Beyonce and Miley Cyrus 2013′s Most Searched Celebrities: How Bing and Google Compare

Beyonce and Miley Cyrus 2013's Most Searched Celebrities: How Bing and Google Compare

The end of 2013 draws near, which means it’s time to analyze everything, including the celebrities that stole the cake in this year’s search engine wars. Not to much surprise, Beyonce and Miley Cyrus reigned supreme in this year’s searches; however, the Princess of Twerk took the top search spot in Google and the Queen of Fierceness managed to generate more interest on Bing. We’re really not surprised to hear that both of these stars took the top spots in this year’s searches, but how do other celebs measure up across the board?

Below are some more top 2013 search results comparing Bing to Google. Kim Kardashian came in at the number 2 spot, according to Bing (number 3 on Google), and we were surprised not to see Kate Middleton — or any of the royals for that matter — on either of the lists. Are there any celebs that you were surprised, or not surprised, to see on these lists below?

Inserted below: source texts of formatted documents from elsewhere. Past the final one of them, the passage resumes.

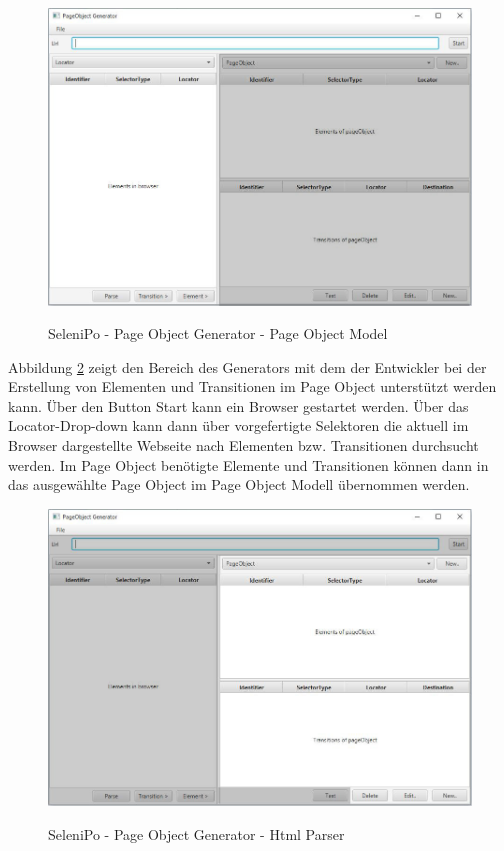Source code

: \begin{figure}[htb]
  \centering  
  \includegraphics[scale=0.5]{img/poGeneratorPo.JPG}\\
  \caption{SeleniPo - Page Object Generator - Page Object Model}
  \label{fig:poGeneratorPo}
\end{figure}

\newpage

Abbildung \ref{fig:poGeneratorHtml} zeigt den Bereich des Generators mit dem der Entwickler bei der Erstellung von Elementen und Transitionen im Page Object unterstützt werden kann.
Über den Button Start kann ein Browser gestartet werden. Über das Locator-Drop-down kann dann über vorgefertigte Selektoren die aktuell im Browser dargestellte Webseite nach Elementen bzw. Transitionen durchsucht werden. Im Page Object benötigte Elemente und Transitionen können dann in das ausgewählte Page Object im Page Object Modell übernommen werden.

\begin{figure}[htb]
  \centering  
  \includegraphics[scale=0.5]{img/poGeneratorHtml.JPG}\\
  \caption{SeleniPo - Page Object Generator - Html Parser}
  \label{fig:poGeneratorHtml}
\end{figure}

Bing: Most Searched People
1. Beyoncé Knowles
2. Kim Kardashian
3. Rihanna
4. Taylor Swift
5. Madonna

Google: Most Searched People
1. Miley Cyrus
2. Drake
3. Kim Kardashian
4. Justin Bieber
5. Beyoncé

Bing: Events/News Stories
1.Royal Baby Born
2. Boston Marathon Bombing
3. Cleveland Kidnapping
4. George Zimmerman Trial
5. Gun Rights

Google: Events/News Stories
1. Boston Marathon
2. Government SHutdown
3. VMAs
4. Moore, Oklahoma Tornado
5. Royal Baby

Bing: Most Searched Athletes
1.Tim Tebow
2.Lindsey Vonn
3.Tiger Woods
4.Kevin Ware
5.Ray Lewis

Google: Most Searched Athletes
1. Aaron Hernandez
2. Adrian Peterson
3. Kevin Ware
4. Jason Collins
5. Oscar Pistorious

Bing: Most Searched Fashion Icon
1.Victoria Beckham
2.Michael Kors
3.Ralph Lauren
4.Chanel
5.Kimora Lee Simmons

Google: Most Searched Fashion Icon
1. Versace
2. Michael Kors
3. Diesel
4. Gucci
5. Kate Spade

These lists comparing the mots popular choices for internet search engine giants Bing and Google for 2103 are quite surprising.  I would think that the demographics of the sets of people using each would be fairly similar but the results indicate otherwise.  Another possible explanation is that Bing and Google use different algorithms to measure search popularity.  In any case we see that while their are a few items on the various lists common to both Bing and Google, in general the unions differ substantially from their intersections.  In other words, the lists are really very different.